Take your time to engage with the topic. Because listening to each other, talking with each other, reflecting on such complex issues forming your own opinion-- all this takes a lot of time. So if we mean it seriously with this topic, if we consider it important in the development of young people, then we really need to take the necessary time for it, and not on one occasion but on several occasions.
Create a safe environment because issues regarding religion and religious diversity are very sensitive. They often touch upon young people's personal and social identities. And therefore, we really need to ensure them that all conversation will happen in a safe and respectful way.

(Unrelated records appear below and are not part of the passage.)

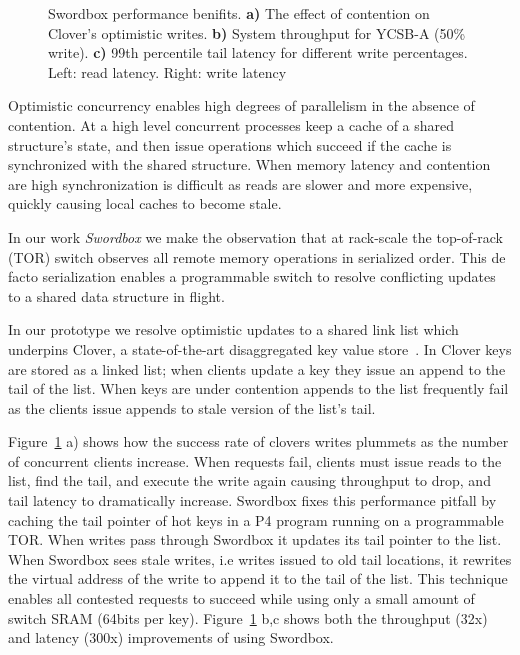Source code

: \begin{figure}[t!]
    \caption{Swordbox performance benifits. \textbf{a)} The effect of contention on
    Clover's optimistic writes. \textbf{b)} System throughput
    for YCSB-A (50\% write). \textbf{c)} 99th percentile tail
    latency for different write percentages. Left: read
    latency. Right: write latency}
        
    \label{fig:swordbox}
\end{figure}

Optimistic concurrency enables high degrees of parallelism
in the absence of contention. At a high level concurrent
processes keep a cache of a shared structure's state, and
then issue operations which succeed if the cache is
synchronized with the shared structure. When memory latency
and contention are high synchronization is difficult as
reads are slower and more expensive, quickly causing local
caches to become stale.

In our work \textit{Swordbox} we make the observation that
at rack-scale the top-of-rack (TOR) switch observes all
remote memory operations in serialized order. This de facto
serialization enables a programmable switch to resolve
conflicting updates to a shared data structure in flight.

In our prototype we resolve optimistic updates to a shared
link list which underpins Clover, a state-of-the-art
disaggregated key value store~\cite{clover}. In Clover keys
are stored as a linked list; when clients update a key they
issue an append to the tail of the list. When keys are under
contention appends to the list frequently fail as the
clients issue appends to stale version of the list's tail.

Figure~\ref{fig:swordbox} a) shows how the success rate of
clovers writes plummets as the number of concurrent clients
increase. When requests fail, clients must issue reads to
the list, find the tail, and execute the write again causing
throughput to drop, and tail latency to dramatically
increase. Swordbox fixes this performance pitfall by caching
the tail pointer of hot keys in a P4 program running on a
programmable TOR. When writes pass through Swordbox it
updates its tail pointer to the list.  When Swordbox sees
stale writes, i.e writes issued to old tail locations, it
rewrites the virtual address of the write to append it to
the tail of the list. This technique enables all contested
requests to succeed while using only a small amount of
switch SRAM (64bits per key). Figure~\ref{fig:swordbox} b,c
shows both the throughput (32x) and latency (300x)
improvements of using Swordbox.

Think about apt questions that encourage to draw analogies between past and present. The past never offers ready-made recipes for today and for tomorrow. Because after all, historical context differ and human behaviour does not follow fixed laws.
Mark Twain once said, history never repeats itself, but it does often rhyme. And I think that is precisely what is important for this project. What rhymes, so to speak, do young people recognise today in those clippings about the past? How were things done in the past? What were the consequences of actions in the past? And in this way, their thinking about today and tomorrow will be challenged.